Task details. Every entry is to be set down a second time, precisely as written.
»»
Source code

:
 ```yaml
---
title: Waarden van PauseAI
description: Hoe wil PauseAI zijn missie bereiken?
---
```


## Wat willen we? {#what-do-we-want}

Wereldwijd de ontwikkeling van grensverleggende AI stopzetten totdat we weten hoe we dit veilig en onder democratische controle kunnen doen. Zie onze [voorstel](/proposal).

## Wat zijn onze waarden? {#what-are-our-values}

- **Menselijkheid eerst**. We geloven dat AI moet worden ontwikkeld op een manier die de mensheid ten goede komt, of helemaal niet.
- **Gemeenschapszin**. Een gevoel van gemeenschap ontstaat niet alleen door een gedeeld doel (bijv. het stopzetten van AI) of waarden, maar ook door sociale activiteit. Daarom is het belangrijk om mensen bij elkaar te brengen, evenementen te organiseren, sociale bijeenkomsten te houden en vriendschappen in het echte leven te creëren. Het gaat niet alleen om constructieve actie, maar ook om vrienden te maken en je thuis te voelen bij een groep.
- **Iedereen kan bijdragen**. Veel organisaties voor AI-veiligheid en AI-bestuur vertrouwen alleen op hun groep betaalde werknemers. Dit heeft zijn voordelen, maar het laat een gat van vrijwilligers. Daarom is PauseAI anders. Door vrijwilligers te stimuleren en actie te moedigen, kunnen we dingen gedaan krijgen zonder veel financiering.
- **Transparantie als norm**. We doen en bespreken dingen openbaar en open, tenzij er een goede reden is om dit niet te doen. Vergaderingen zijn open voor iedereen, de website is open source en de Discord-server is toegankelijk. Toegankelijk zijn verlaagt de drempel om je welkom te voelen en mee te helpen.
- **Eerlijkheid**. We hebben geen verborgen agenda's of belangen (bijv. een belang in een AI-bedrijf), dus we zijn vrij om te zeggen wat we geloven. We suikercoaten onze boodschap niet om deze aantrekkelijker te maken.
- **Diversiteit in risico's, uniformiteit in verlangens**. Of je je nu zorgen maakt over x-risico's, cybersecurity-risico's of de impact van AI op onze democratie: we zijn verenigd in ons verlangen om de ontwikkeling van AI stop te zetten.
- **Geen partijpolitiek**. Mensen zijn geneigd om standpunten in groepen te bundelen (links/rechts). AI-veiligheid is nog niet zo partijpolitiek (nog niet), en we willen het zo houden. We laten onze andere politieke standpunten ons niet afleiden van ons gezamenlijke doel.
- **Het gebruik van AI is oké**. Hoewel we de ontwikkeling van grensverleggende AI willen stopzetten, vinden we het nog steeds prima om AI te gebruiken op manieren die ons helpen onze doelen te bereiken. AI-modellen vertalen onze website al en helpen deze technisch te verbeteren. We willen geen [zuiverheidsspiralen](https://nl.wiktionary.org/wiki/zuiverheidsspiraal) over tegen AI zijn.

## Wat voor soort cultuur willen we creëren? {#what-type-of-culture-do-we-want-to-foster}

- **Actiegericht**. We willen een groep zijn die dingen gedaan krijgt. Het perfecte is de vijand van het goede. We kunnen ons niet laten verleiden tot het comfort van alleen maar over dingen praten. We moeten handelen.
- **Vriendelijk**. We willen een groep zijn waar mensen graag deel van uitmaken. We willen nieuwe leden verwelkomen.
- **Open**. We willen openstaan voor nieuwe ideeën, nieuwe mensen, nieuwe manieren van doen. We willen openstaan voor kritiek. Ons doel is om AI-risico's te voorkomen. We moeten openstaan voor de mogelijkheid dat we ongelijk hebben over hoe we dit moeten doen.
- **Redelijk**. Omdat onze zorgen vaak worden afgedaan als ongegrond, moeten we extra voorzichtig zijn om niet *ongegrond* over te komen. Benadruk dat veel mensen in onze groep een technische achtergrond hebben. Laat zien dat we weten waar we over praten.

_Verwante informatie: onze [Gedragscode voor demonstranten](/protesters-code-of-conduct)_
««
Output of the exercise.
Source code

:
 ```yaml
---
title: Waarden van PauseAI
description: Hoe wil PauseAI zijn missie bereiken?
---
```


## Wat willen we? {#what-do-we-want}

Wereldwijd de ontwikkeling van grensverleggende AI stopzetten totdat we weten hoe we dit veilig en onder democratische controle kunnen doen. Zie onze [voorstel](/proposal).

## Wat zijn onze waarden? {#what-are-our-values}

- **Menselijkheid eerst**. We geloven dat AI moet worden ontwikkeld op een manier die de mensheid ten goede komt, of helemaal niet.
- **Gemeenschapszin**. Een gevoel van gemeenschap ontstaat niet alleen door een gedeeld doel (bijv. het stopzetten van AI) of waarden, maar ook door sociale activiteit. Daarom is het belangrijk om mensen bij elkaar te brengen, evenementen te organiseren, sociale bijeenkomsten te houden en vriendschappen in het echte leven te creëren. Het gaat niet alleen om constructieve actie, maar ook om vrienden te maken en je thuis te voelen bij een groep.
- **Iedereen kan bijdragen**. Veel organisaties voor AI-veiligheid en AI-bestuur vertrouwen alleen op hun groep betaalde werknemers. Dit heeft zijn voordelen, maar het laat een gat van vrijwilligers. Daarom is PauseAI anders. Door vrijwilligers te stimuleren en actie te moedigen, kunnen we dingen gedaan krijgen zonder veel financiering.
- **Transparantie als norm**. We doen en bespreken dingen openbaar en open, tenzij er een goede reden is om dit niet te doen. Vergaderingen zijn open voor iedereen, de website is open source en de Discord-server is toegankelijk. Toegankelijk zijn verlaagt de drempel om je welkom te voelen en mee te helpen.
- **Eerlijkheid**. We hebben geen verborgen agenda's of belangen (bijv. een belang in een AI-bedrijf), dus we zijn vrij om te zeggen wat we geloven. We suikercoaten onze boodschap niet om deze aantrekkelijker te maken.
- **Diversiteit in risico's, uniformiteit in verlangens**. Of je je nu zorgen maakt over x-risico's, cybersecurity-risico's of de impact van AI op onze democratie: we zijn verenigd in ons verlangen om de ontwikkeling van AI stop te zetten.
- **Geen partijpolitiek**. Mensen zijn geneigd om standpunten in groepen te bundelen (links/rechts). AI-veiligheid is nog niet zo partijpolitiek (nog niet), en we willen het zo houden. We laten onze andere politieke standpunten ons niet afleiden van ons gezamenlijke doel.
- **Het gebruik van AI is oké**. Hoewel we de ontwikkeling van grensverleggende AI willen stopzetten, vinden we het nog steeds prima om AI te gebruiken op manieren die ons helpen onze doelen te bereiken. AI-modellen vertalen onze website al en helpen deze technisch te verbeteren. We willen geen [zuiverheidsspiralen](https://nl.wiktionary.org/wiki/zuiverheidsspiraal) over tegen AI zijn.

## Wat voor soort cultuur willen we creëren? {#what-type-of-culture-do-we-want-to-foster}

- **Actiegericht**. We willen een groep zijn die dingen gedaan krijgt. Het perfecte is de vijand van het goede. We kunnen ons niet laten verleiden tot het comfort van alleen maar over dingen praten. We moeten handelen.
- **Vriendelijk**. We willen een groep zijn waar mensen graag deel van uitmaken. We willen nieuwe leden verwelkomen.
- **Open**. We willen openstaan voor nieuwe ideeën, nieuwe mensen, nieuwe manieren van doen. We willen openstaan voor kritiek. Ons doel is om AI-risico's te voorkomen. We moeten openstaan voor de mogelijkheid dat we ongelijk hebben over hoe we dit moeten doen.
- **Redelijk**. Omdat onze zorgen vaak worden afgedaan als ongegrond, moeten we extra voorzichtig zijn om niet *ongegrond* over te komen. Benadruk dat veel mensen in onze groep een technische achtergrond hebben. Laat zien dat we weten waar we over praten.

_Verwante informatie: onze [Gedragscode voor demonstranten](/protesters-code-of-conduct)_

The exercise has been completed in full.